Every line containing the word "mouse" is to be copied from the data below.

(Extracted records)
^^^^^^^^^^^^^^^^

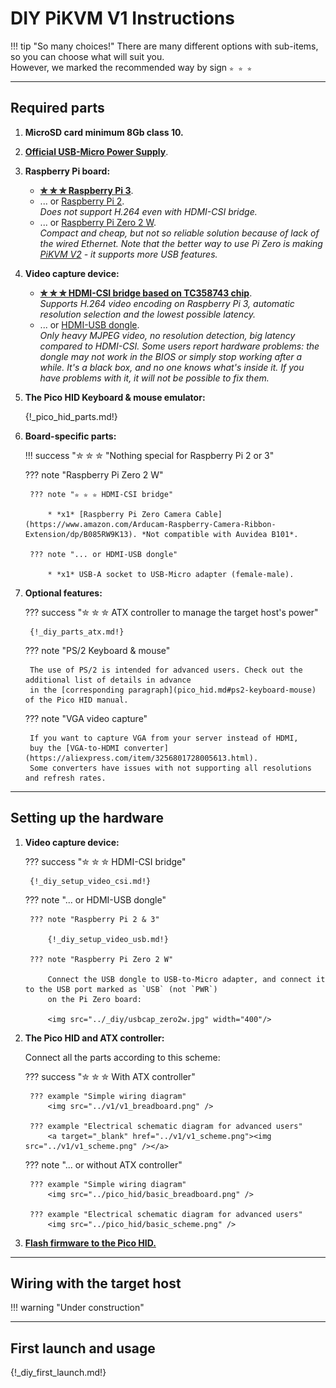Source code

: # DIY PiKVM V1 Instructions

!!! tip "So many choices!"
    There are many different options with sub-items, so you can choose what will suit you.<br>
    However, we marked the recommended way by sign **`✮ ✮ ✮`**


-----
## Required parts

1. **MicroSD card minimum 8Gb class 10.**

2. **[Official USB-Micro Power Supply](https://www.amazon.com/Capture-Streaming-Broadcasting-Conference-Teaching/dp/B09FLN63B3)**.

3. **Raspberry Pi board:**
    * **[✮ ✮ ✮ Raspberry Pi 3](https://www.raspberrypi.com/products/raspberry-pi-3-model-b/)**.<br>
    * ... or [Raspberry Pi 2](https://www.raspberrypi.com/products/raspberry-pi-3-model-b/).<br>
      *Does not support H.264 even with HDMI-CSI bridge.*
    * ... or [Raspberry Pi Zero 2 W](https://www.raspberrypi.com/products/raspberry-pi-zero-2-w/).<br>
      *Compact and cheap, but not so reliable solution because of lack of the wired Ethernet.
      Note that the better way to use Pi Zero is making [PiKVM V2](v2.md) - it supports more USB features.*

4. **Video capture device:**
    * **[✮ ✮ ✮ HDMI-CSI bridge based on TC358743 chip](https://www.amazon.de/Waveshare-Raspberry-Supports-Backward-Compatible/dp/B092HVP926/)**.<br>
      *Supports H.264 video encoding on Raspberry Pi 3, automatic resolution selection and the lowest possible latency.*
    * ... or [HDMI-USB dongle](https://www.amazon.com/Capture-Streaming-Broadcasting-Conference-Teaching/dp/B09FLN63B3).<br>
      *Only heavy MJPEG video, no resolution detection, big latency compared to HDMI-CSI.
      Some users report hardware problems: the dongle may not work in the BIOS or simply stop working after a while.
      It's a black box, and no one knows what's inside it. If you have problems with it, it will not be possible to fix them.*

5. **The Pico HID Keyboard & mouse emulator:**

    {!_pico_hid_parts.md!}

6. **Board-specific parts:**

    !!! success "✮ ✮ ✮ "Nothing special for Raspberry Pi 2 or 3"

    ??? note "Raspberry Pi Zero 2 W"

        ??? note "✮ ✮ ✮ HDMI-CSI bridge"

            * *x1* [Raspberry Pi Zero Camera Cable](https://www.amazon.com/Arducam-Raspberry-Camera-Ribbon-Extension/dp/B085RW9K13). *Not compatible with Auvidea B101*.

        ??? note "... or HDMI-USB dongle"

            * *x1* USB-A socket to USB-Micro adapter (female-male).

7. **Optional features:**

    ??? success "✮ ✮ ✮ ATX controller to manage the target host's power"

        {!_diy_parts_atx.md!}

    ??? note "PS/2 Keyboard & mouse"

        The use of PS/2 is intended for advanced users. Check out the additional list of details in advance
        in the [corresponding paragraph](pico_hid.md#ps2-keyboard-mouse) of the Pico HID manual.

    ??? note "VGA video capture"

        If you want to capture VGA from your server instead of HDMI,
        buy the [VGA-to-HDMI converter](https://aliexpress.com/item/3256801728005613.html).
        Some converters have issues with not supporting all resolutions and refresh rates.


-----
## Setting up the hardware

1. **Video capture device:**

    ??? success "✮ ✮ ✮ HDMI-CSI bridge"

        {!_diy_setup_video_csi.md!}

    ??? note "... or HDMI-USB dongle"

        ??? note "Raspberry Pi 2 & 3"

            {!_diy_setup_video_usb.md!}

        ??? note "Raspberry Pi Zero 2 W"

            Connect the USB dongle to USB-to-Micro adapter, and connect it to the USB port marked as `USB` (not `PWR`)
            on the Pi Zero board:

            <img src="../_diy/usbcap_zero2w.jpg" width="400"/>

2. **The Pico HID and ATX controller:**

    Connect all the parts according to this scheme:

    ??? success "✮ ✮ ✮ With ATX controller"

        ??? example "Simple wiring diagram"
            <img src="../v1/v1_breadboard.png" />

        ??? example "Electrical schematic diagram for advanced users"
            <a target="_blank" href="../v1/v1_scheme.png"><img src="../v1/v1_scheme.png" /></a>

    ??? note "... or without ATX controller"

        ??? example "Simple wiring diagram"
            <img src="../pico_hid/basic_breadboard.png" />

        ??? example "Electrical schematic diagram for advanced users"
            <img src="../pico_hid/basic_scheme.png" />

3. **[Flash firmware to the Pico HID.](pico_hid.md)**


-----
## Wiring with the target host

!!! warning "Under construction"


-----
## First launch and usage

{!_diy_first_launch.md!}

^^^^^^^^^^^^^^^^

## Solution to the exercise
5. **The Pico HID Keyboard & mouse emulator:**
    ??? note "PS/2 Keyboard & mouse"
        in the [corresponding paragraph](pico_hid.md#ps2-keyboard-mouse) of the Pico HID manual.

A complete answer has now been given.